*Prompt:* Every line below that includes "scaling" counts toward the total. Report that total alone.

*Records to use:*
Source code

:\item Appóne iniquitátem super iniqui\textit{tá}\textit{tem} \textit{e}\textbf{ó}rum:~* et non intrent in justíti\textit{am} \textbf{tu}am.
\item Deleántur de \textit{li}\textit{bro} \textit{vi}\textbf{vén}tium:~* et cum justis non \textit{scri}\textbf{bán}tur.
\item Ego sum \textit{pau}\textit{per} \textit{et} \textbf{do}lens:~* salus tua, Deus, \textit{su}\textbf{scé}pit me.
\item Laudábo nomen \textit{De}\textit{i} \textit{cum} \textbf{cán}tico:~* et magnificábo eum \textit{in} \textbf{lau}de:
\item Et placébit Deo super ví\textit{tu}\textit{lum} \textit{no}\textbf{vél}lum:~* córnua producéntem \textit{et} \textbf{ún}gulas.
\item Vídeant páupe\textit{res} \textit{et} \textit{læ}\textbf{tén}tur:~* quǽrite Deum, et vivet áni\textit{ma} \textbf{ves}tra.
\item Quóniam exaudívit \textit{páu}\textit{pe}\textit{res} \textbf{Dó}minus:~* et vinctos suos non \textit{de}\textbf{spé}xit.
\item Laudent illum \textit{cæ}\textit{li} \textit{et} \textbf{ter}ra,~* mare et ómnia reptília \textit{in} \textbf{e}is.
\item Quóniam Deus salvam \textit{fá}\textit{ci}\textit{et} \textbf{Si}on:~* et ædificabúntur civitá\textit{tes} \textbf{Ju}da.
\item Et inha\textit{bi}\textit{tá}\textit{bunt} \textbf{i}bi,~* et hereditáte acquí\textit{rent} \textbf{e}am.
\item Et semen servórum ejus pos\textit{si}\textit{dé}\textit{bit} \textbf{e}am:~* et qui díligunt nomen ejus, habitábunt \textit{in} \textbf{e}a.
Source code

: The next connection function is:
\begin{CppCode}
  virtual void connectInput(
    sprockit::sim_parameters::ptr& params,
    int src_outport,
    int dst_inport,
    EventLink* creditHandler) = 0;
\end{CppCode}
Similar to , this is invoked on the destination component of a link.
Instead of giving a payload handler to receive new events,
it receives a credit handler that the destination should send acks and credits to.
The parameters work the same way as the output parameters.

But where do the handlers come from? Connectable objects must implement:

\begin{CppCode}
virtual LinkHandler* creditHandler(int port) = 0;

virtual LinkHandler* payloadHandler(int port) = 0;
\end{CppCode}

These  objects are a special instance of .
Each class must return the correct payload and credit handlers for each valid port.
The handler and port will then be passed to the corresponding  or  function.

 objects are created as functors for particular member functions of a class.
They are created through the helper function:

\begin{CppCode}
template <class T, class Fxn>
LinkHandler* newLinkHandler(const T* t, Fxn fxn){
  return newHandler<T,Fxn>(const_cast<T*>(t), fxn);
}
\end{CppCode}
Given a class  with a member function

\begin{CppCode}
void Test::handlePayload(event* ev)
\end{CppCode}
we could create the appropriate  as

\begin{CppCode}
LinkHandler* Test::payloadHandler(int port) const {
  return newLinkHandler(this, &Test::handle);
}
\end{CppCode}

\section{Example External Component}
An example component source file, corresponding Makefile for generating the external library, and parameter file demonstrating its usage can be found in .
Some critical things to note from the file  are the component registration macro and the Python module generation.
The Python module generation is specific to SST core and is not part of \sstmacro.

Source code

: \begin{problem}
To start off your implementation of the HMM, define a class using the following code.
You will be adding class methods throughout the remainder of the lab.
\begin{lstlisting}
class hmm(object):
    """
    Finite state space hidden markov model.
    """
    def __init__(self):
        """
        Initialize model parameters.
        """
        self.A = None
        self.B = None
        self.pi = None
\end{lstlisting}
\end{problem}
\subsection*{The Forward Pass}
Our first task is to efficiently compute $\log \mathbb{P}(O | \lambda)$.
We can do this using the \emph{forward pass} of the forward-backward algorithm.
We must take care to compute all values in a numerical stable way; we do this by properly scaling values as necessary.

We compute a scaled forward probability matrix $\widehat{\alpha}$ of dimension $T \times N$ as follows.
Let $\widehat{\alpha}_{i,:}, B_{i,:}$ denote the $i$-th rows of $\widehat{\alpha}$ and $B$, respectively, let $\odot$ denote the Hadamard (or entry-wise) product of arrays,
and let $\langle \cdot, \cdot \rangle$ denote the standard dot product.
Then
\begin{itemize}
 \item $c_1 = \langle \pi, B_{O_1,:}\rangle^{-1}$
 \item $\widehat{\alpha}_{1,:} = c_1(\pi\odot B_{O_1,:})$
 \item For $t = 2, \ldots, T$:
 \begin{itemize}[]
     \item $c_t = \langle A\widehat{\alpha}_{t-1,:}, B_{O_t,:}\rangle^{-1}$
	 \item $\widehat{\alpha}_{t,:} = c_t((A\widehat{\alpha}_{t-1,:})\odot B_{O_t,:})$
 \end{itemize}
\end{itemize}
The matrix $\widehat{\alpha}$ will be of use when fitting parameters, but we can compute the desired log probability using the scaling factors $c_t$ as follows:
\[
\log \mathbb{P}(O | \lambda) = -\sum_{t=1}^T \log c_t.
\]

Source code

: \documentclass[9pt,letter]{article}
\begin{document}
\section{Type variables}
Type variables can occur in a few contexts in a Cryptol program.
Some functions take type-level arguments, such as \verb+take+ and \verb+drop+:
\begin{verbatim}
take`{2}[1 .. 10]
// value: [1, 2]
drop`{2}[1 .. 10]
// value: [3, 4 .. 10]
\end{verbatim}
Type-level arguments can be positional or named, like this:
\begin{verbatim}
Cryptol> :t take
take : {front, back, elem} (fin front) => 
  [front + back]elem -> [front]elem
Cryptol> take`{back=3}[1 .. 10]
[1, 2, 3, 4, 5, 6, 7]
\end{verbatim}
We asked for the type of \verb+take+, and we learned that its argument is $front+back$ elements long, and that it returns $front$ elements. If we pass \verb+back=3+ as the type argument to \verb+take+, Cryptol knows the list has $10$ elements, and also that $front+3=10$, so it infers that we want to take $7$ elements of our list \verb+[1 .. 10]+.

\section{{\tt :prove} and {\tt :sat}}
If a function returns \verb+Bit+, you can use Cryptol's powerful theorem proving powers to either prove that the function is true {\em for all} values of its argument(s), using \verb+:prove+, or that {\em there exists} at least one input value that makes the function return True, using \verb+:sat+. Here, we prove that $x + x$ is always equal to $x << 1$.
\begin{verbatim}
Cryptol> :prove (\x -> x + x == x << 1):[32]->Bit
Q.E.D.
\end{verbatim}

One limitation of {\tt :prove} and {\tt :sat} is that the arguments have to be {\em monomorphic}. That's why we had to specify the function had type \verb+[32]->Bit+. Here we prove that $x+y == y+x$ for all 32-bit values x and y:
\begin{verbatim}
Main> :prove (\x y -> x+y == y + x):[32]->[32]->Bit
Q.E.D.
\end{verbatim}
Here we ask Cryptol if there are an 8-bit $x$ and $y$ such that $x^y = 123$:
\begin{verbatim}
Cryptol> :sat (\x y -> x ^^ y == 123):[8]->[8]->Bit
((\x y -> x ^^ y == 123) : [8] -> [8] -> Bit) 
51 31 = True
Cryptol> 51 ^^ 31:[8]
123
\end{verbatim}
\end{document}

*Result of this exercise:* 2